Podczas wernisażu światła w galerii zostały przyciemnione i goście Zachęty mogli podziwiać wnętrza przy bardziej naturalnym oświetleniu. Później niestety nie było to możliwe, więc efekt estetyczny jest słabszy; dodatkowo, może to utrudnić odczytanie intencji projektu Krakowiak, który wcale nie jest łatwy do zrozumienia. Ja sama, błąkając się za dnia po wnętrzach Zachęty, czułam się raczej zagubiona: sala betonów wywarła na mnie co prawda duże wrażenie, ale niekoniecznie odczytałam to jako gest „odarcia z iluzji”: bardziej widziałam w nim chęć wykreowania przestrzeni monumentalnej i naznaczonej atmosferą na poły sakralną. Zaś sam dźwięk generowany przez instalację Krakowiak przywodził na myśl… odgłosy remontu, jaki właśnie ma miejsce na fasadzie galerii. Zamiast więc poczuć, że dzięki instalacji Krakowiak odsłania się przede mną „niedostępna Zachęta”, miałam wrażenie, że znów spotkam się tutaj z instytucją-fortecą, niezdobytą świątynią sztuki. Więc krytycyzm krytycyzmem, ale wizualność wystawy zrobiła swoje, może nawet trochę na przekór intencjom artystki. Dodatkowym problemem jest tu także dosyć kiepski tekst kuratorski, który w zasadzie pomija problem historii budynku i teorii architektonicznych, do których odwołuje się artystka. Określanie pracy Krakowiak jako rzeźby stworzonej z dźwięków może być bardzo mylące i w zasadzie nie wyjaśnia znaczenia wystawy.

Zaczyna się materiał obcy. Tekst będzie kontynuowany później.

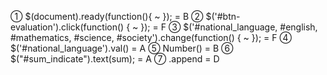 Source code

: ① $(document).ready(function(){ ~ }); = B
② $('#btn-evaluation').click(function() { ~ }); = F
③ $('#national_language, #english, #mathematics, #science, #society').change(function() { ~ }); = F
④ $('#national_language').val() = A
⑤ Number() = B
⑥ $("#sum_indicate").text(sum); = A
⑦ .append = D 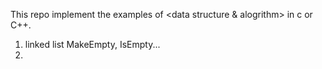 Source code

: This repo implement the examples of <data structure & alogrithm> in c or C++.

1. linked list
	MakeEmpty, IsEmpty...
2. 

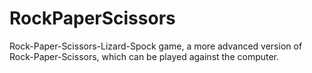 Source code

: # RockPaperScissors
Rock-Paper-Scissors-Lizard-Spock game, a more advanced version of Rock-Paper-Scissors, which can be played against the computer.
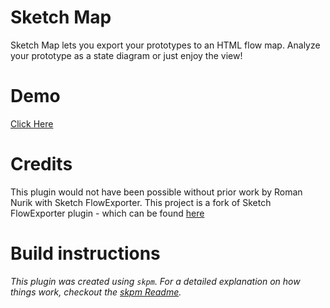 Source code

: # Sketch Map
Sketch Map lets you export your prototypes to an HTML flow map. Analyze your prototype as a state diagram or just enjoy the view!

# Demo
[Click Here](http://akash.me/Sketch-Map/)

# Credits
This plugin would not have been possible without prior work by Roman Nurik with Sketch FlowExporter. This project is a fork of Sketch FlowExporter plugin - which can be found [here](https://github.com/romannurik/Sketch-FlowExporter)

# Build instructions

_This plugin was created using `skpm`. For a detailed explanation on how things work, checkout the [skpm Readme](https://github.com/skpm/skpm/blob/master/README.md)._
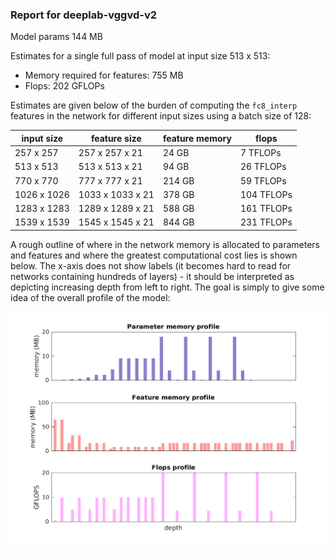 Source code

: ### Report for deeplab-vggvd-v2
Model params 144 MB 

Estimates for a single full pass of model at input size 513 x 513: 

* Memory required for features: 755 MB 
* Flops: 202 GFLOPs 

Estimates are given below of the burden of computing the `fc8_interp` features in the network for different input sizes using a batch size of 128: 

| input size | feature size | feature memory | flops | 
|------------|--------------|----------------|-------| 
| 257 x 257 | 257 x 257 x 21 | 24 GB | 7 TFLOPs |
| 513 x 513 | 513 x 513 x 21 | 94 GB | 26 TFLOPs |
| 770 x 770 | 777 x 777 x 21 | 214 GB | 59 TFLOPs |
| 1026 x 1026 | 1033 x 1033 x 21 | 378 GB | 104 TFLOPs |
| 1283 x 1283 | 1289 x 1289 x 21 | 588 GB | 161 TFLOPs |
| 1539 x 1539 | 1545 x 1545 x 21 | 844 GB | 231 TFLOPs |

A rough outline of where in the network memory is allocated to parameters and features and where the greatest computational cost lies is shown below.  The x-axis does not show labels (it becomes hard to read for networks containing hundreds of layers) - it should be interpreted as depicting increasing depth from left to right.  The goal is simply to give some idea of the overall profile of the model: 

![deeplab-vggvd-v2 profile](figs/deeplab-vggvd-v2.png)
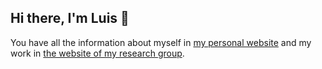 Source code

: ## Hi there, I'm Luis 👋

You have all the information about myself in [my personal website](https://www.garciaperazaherrera.com) and my work in [the website of my research group](https://visurg.ai).
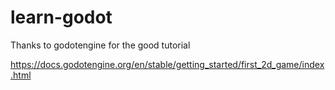 # learn-godot

Thanks to godotengine for the good tutorial

https://docs.godotengine.org/en/stable/getting_started/first_2d_game/index.html


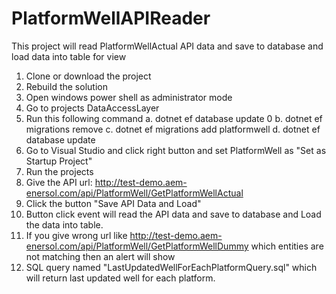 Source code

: # PlatformWellAPIReader
This project will read PlatformWellActual API data and save to database and load data into table for view

 1. Clone or download the project
 2. Rebuild the solution
 3. Open windows power shell as administrator mode
 4. Go to projects DataAccessLayer
 5. Run this following command
    a. dotnet ef database update 0
    b. dotnet ef migrations remove
    c. dotnet ef migrations add platformwell
    d. dotnet ef database update
 6. Go to Visual Studio and click right button and set PlatformWell as "Set as Startup Project"
 7. Run the projects
 8. Give the API url: http://test-demo.aem-enersol.com/api/PlatformWell/GetPlatformWellActual
 9. Click the button "Save API Data and Load"
 10. Button click event will read the API data and save to database and Load the data into table.
 11. If you give wrong url like http://test-demo.aem-enersol.com/api/PlatformWell/GetPlatformWellDummy which entities are not matching then an alert will show
 12. SQL query named "LastUpdatedWellForEachPlatformQuery.sql" which will return last updated well for each platform.
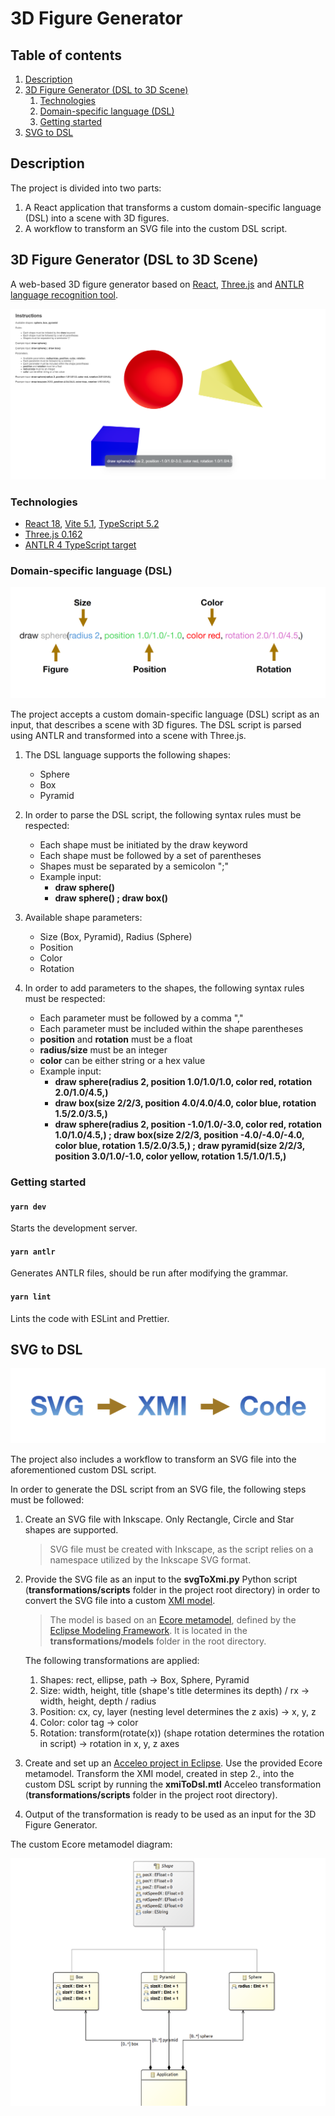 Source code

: # 3D Figure Generator

## Table of contents
1. [Description](#description)
2. [3D Figure Generator (DSL to 3D Scene)](#3d-figure-generator-dsl-to-3d-scene)
    1. [Technologies](#technologies)
    2. [Domain-specific language (DSL)](#domain-specific-language-dsl)
    3. [Getting started](#getting-started)
3. [SVG to DSL](#svg-to-dsl)

## Description

The project is divided into two parts:
1. A React application that transforms a custom domain-specific language (DSL) into a scene with 3D figures.
2. A workflow to transform an SVG file into the custom DSL script.

## 3D Figure Generator (DSL to 3D Scene)

A web-based 3D figure generator based on [React](https://reactjs.org/), [Three.js](https://threejs.org/) and [ANTLR language recognition tool](https://www.antlr.org/).

![3D Figure Generator](./images/screenshot.png)

### Technologies

- [React 18](https://reactjs.org/), [Vite 5.1](https://vitejs.dev/), [TypeScript 5.2](https://www.typescriptlang.org/)
- [Three.js 0.162](https://threejs.org/)
- [ANTLR 4 TypeScript target](https://www.antlr.org/)

### Domain-specific language (DSL)

![DSL Script](./images/dsl.png)

The project accepts a custom domain-specific language (DSL) script as an input, that describes a scene with 3D figures. The DSL script is parsed using ANTLR and transformed into a scene with Three.js.

1. The DSL language supports the following shapes: 
   - Sphere
   - Box
   - Pyramid

2. In order to parse the DSL script, the following syntax rules must be respected:
   - Each shape must be initiated by the draw keyword
   - Each shape must be followed by a set of parentheses
   - Shapes must be separated by a semicolon ";"
   - Example input:
     - **draw sphere()**
     - **draw sphere() ; draw box()**

3. Available shape parameters:
   - Size (Box, Pyramid), Radius (Sphere)
   - Position
   - Color
   - Rotation

4. In order to add parameters to the shapes, the following syntax rules must be respected:
   - Each parameter must be followed by a comma ","
   - Each parameter must be included within the shape parentheses
   - **position** and **rotation** must be a float
   - **radius/size** must be an integer
   - **color** can be either string or a hex value
   - Example input:
     - **draw sphere(radius 2, position 1.0/1.0/1.0, color red, rotation 2.0/1.0/4.5,)**
     - **draw box(size 2/2/3, position 4.0/4.0/4.0, color blue, rotation 1.5/2.0/3.5,)**
     - **draw sphere(radius 2, position -1.0/1.0/-3.0, color red, rotation 1.0/1.0/4.5,) ; draw box(size 2/2/3, position -4.0/-4.0/-4.0, color blue, rotation 1.5/2.0/3.5,) ; draw pyramid(size 2/2/3, position 3.0/1.0/-1.0, color yellow, rotation 1.5/1.0/1.5,)**

### Getting started

#### `yarn dev`

Starts the development server.

#### `yarn antlr`

Generates ANTLR files, should be run after modifying the grammar.

#### `yarn lint`

Lints the code with ESLint and Prettier.

## SVG to DSL

![Transformation](./images/transformation.png)

The project also includes a workflow to transform an SVG file into the aforementioned custom DSL script.

In order to generate the DSL script from an SVG file, the following steps must be followed:

1. Create an SVG file with Inkscape. Only Rectangle, Circle and Star shapes are supported.

   > SVG file must be created with Inkscape, as the script relies on a namespace utilized by the Inkscape SVG format.

2. Provide the SVG file as an input to the **svgToXmi.py** Python script (**transformations/scripts** folder in the project root directory) in order to convert the SVG file into a custom [XMI model](https://www.omg.org/spec/XMI/2.4.2/About-XMI).

   > The model is based on an [Ecore metamodel](https://eclipse.dev/modeling/emft/search/concepts/subtopic.html), defined by the [Eclipse Modeling Framework](https://en.wikipedia.org/wiki/Eclipse_Modeling_Framework). It is located in the **transformations/models** folder in the root directory.

   The following transformations are applied:
   1. Shapes: rect, ellipse, path -> Box, Sphere, Pyramid
   2. Size: width, height, title (shape's title determines its depth) / rx -> width, height, depth / radius
   3. Position: cx, cy, layer (nesting level determines the z axis) -> x, y, z
   4. Color: color tag -> color
   5. Rotation: transform(rotate(x)) (shape rotation determines the rotation in script) -> rotation in x, y, z axes

3. Create and set up an [Acceleo project in Eclipse](https://eclipse.dev/acceleo/). Use the provided Ecore metamodel. Transform the XMI model, created in step 2., into the custom DSL script by running the **xmiToDsl.mtl** Acceleo transformation (**transformations/scripts** folder in the project root directory).

4. Output of the transformation is ready to be used as an input for the 3D Figure Generator.

The custom Ecore metamodel diagram:

![Metamodel](./images/metamodel.png)

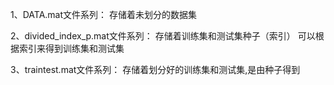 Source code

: 1、DATA.mat文件系列：
存储着未划分的数据集


2、divided_index_p.mat文件系列：
存储着训练集和测试集种子（索引）
可以根据索引来得到训练集和测试集


3、traintest.mat文件系列：
存储着划分好的训练集和测试集,是由种子得到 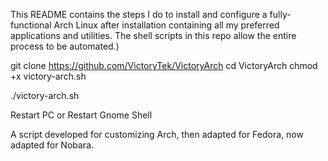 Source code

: This README contains the steps I do to install and configure a fully-functional Arch Linux after installation containing all my preferred applications and utilities. The shell scripts in this repo allow the entire process to be automated.)


git clone https://github.com/VictoryTek/VictoryArch
cd VictoryArch
chmod +x victory-arch.sh

./victory-arch.sh

Restart PC or Restart Gnome Shell

A script developed for customizing Arch, then adapted for Fedora, now adapted for Nobara.
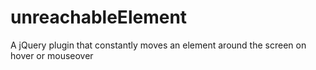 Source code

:# unreachableElement
A jQuery plugin that constantly moves an element around the screen on hover or mouseover
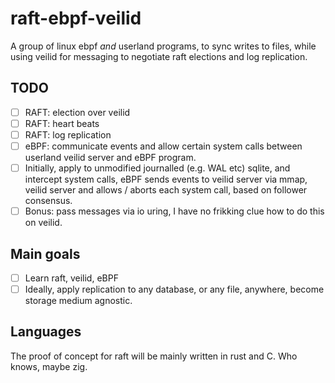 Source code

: # raft-ebpf-veilid
A group of linux ebpf *and* userland programs, to sync writes to files, while using veilid for messaging to negotiate raft elections and log replication.

## TODO
* [ ] RAFT: election over veilid
* [ ] RAFT: heart beats
* [ ] RAFT: log replication
* [ ] eBPF: communicate events and allow certain system calls between userland veilid server and eBPF program.
* [ ] Initially, apply to unmodified journalled (e.g. WAL etc) sqlite, and intercept system calls, eBPF sends events to veilid server via mmap, veilid server and allows / aborts each system call, based on follower consensus.
* [ ] Bonus: pass messages via io uring, I have no frikking clue how to do this on veilid.

## Main goals
* [ ] Learn raft, veilid, eBPF
* [ ] Ideally, apply replication to any database, or any file, anywhere, become storage medium agnostic.

## Languages
The proof of concept for raft will be mainly written in rust and C. Who knows, maybe zig.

Analizując subersywność wystawy Krakowiak nie sposób nie zauważyć także, że jest to w zasadzie „miękka krytyka”, raczej miła, przyjemna i w zasadzie nie kalająca wizerunku instytucji. Nawet jeśli budynek Zachęty został pozbawiony swojej galeryjnej czystości, to przecież tak czy siak jest to miejsce wyjątkowe, przynależące do innego niż codzienny porządku. Może już nie jest to white cube, ale ciągle świątynia sztuki. Świątynia, która – nie sposób tego nie zauważyć – ma się świetnie, zaprasza topowych artystów i sukcesywnie remontuje swoje wnętrza. W tym kontekście bardziej krytyczna wydaje się już odbywająca się za ścianą wystawa Wolny strzelec, poruszająca problematykę pracy freelancera i wynikających z tego ekonomicznych niedogodności, których doświadcza na swojej skórze zdecydowana większość polskich artystów. Jedna z prezentowanych tam prac jest szczególnie wymowna – praca Julity Wójcik, złożona z podań do państwowych galerii o przyjęcie na etat. Wszystkie podania, oczywiście, pozostały bez odpowiedzi.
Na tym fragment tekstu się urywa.